Task brief: Look through the listing below for the word "subsection" and copy every line where it occurs.

Provided data:
BEGIN
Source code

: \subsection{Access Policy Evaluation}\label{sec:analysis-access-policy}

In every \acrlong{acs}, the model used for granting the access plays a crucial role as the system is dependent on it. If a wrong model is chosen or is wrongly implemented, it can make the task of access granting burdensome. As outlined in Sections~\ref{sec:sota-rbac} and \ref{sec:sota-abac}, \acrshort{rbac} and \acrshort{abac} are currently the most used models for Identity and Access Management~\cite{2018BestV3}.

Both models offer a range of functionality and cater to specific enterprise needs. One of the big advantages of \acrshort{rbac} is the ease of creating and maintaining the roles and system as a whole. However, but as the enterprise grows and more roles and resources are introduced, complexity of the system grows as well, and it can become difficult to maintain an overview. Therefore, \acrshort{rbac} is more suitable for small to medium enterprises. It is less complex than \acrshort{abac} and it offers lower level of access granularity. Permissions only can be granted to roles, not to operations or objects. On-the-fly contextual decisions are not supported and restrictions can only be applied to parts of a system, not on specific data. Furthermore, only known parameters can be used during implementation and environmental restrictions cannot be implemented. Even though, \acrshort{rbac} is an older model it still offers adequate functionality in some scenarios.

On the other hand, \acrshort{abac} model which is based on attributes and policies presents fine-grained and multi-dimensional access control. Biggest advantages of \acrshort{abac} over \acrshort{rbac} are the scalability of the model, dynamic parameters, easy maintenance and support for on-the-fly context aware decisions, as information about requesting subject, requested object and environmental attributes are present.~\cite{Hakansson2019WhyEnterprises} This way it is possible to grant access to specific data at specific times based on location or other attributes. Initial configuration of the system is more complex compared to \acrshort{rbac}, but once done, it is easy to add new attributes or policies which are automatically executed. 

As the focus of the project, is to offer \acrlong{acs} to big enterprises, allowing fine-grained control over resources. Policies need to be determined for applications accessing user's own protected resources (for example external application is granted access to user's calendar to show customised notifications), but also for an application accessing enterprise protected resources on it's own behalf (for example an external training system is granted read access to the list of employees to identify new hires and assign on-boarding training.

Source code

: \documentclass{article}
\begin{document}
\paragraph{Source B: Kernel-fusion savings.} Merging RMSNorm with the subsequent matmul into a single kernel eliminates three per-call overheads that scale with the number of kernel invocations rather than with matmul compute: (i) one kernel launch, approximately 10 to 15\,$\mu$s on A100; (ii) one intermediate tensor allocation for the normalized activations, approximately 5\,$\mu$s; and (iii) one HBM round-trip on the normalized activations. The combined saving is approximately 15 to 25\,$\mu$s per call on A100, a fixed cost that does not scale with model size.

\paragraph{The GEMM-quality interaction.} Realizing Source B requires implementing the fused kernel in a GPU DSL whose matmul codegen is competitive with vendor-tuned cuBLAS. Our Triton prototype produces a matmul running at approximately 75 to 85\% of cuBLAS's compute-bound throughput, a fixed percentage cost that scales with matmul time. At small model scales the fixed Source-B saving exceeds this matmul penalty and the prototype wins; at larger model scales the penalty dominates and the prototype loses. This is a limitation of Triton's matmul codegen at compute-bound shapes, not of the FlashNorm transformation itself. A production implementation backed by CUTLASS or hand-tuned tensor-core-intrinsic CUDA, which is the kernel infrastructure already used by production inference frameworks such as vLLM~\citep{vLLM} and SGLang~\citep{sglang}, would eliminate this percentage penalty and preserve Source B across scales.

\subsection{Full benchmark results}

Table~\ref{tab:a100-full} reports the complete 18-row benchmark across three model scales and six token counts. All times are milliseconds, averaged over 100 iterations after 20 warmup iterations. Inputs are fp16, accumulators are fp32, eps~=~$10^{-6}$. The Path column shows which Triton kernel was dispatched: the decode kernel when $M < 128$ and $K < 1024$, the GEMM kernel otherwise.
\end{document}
END
Exercise solution:
: \subsection{Access Policy Evaluation}\label{sec:analysis-access-policy}
\subsection{Full benchmark results}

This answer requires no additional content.